What you will do:
For the entries below, print exactly the lines between the line holding "pages, basic styling" and the line holding "- Enhanced empty", inclusive, and nothing else.

Provided data:
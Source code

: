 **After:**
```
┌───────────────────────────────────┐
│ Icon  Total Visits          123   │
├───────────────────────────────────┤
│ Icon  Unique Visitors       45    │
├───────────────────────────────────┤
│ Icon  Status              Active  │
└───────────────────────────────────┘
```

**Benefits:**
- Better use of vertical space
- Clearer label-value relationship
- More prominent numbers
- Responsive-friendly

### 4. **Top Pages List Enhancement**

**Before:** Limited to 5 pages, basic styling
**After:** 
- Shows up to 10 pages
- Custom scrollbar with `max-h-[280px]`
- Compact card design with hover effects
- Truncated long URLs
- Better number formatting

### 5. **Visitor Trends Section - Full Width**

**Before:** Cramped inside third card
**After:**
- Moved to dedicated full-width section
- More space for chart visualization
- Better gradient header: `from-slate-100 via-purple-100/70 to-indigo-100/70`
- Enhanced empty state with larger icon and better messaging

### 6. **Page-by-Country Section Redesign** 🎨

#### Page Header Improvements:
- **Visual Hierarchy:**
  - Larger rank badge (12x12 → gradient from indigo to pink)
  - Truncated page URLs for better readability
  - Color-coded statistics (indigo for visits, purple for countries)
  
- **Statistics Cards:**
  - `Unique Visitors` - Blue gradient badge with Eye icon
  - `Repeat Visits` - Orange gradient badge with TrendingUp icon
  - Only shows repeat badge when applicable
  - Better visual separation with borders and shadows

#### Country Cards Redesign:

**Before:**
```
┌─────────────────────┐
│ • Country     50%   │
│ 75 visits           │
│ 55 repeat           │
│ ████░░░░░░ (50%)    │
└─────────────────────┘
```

* * *

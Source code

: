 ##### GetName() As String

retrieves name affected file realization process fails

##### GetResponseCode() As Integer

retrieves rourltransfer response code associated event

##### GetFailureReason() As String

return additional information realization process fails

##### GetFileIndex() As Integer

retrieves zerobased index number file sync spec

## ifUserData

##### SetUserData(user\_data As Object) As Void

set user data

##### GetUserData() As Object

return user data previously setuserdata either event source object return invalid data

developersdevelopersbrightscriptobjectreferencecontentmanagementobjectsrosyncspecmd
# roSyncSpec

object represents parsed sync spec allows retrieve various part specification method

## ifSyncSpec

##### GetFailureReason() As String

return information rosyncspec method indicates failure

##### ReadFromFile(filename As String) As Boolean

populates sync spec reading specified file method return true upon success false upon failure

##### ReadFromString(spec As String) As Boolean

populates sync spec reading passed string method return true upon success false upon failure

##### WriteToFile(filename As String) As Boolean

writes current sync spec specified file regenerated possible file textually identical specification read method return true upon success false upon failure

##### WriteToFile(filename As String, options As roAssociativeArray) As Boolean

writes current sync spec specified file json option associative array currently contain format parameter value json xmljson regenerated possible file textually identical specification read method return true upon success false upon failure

Output of the task:
**Before:** Limited to 5 pages, basic styling
**After:** 
- Shows up to 10 pages
- Custom scrollbar with `max-h-[280px]`
- Compact card design with hover effects
- Truncated long URLs
- Better number formatting

### 5. **Visitor Trends Section - Full Width**

**Before:** Cramped inside third card
**After:**
- Moved to dedicated full-width section
- More space for chart visualization
- Better gradient header: `from-slate-100 via-purple-100/70 to-indigo-100/70`
- Enhanced empty state with larger icon and better messaging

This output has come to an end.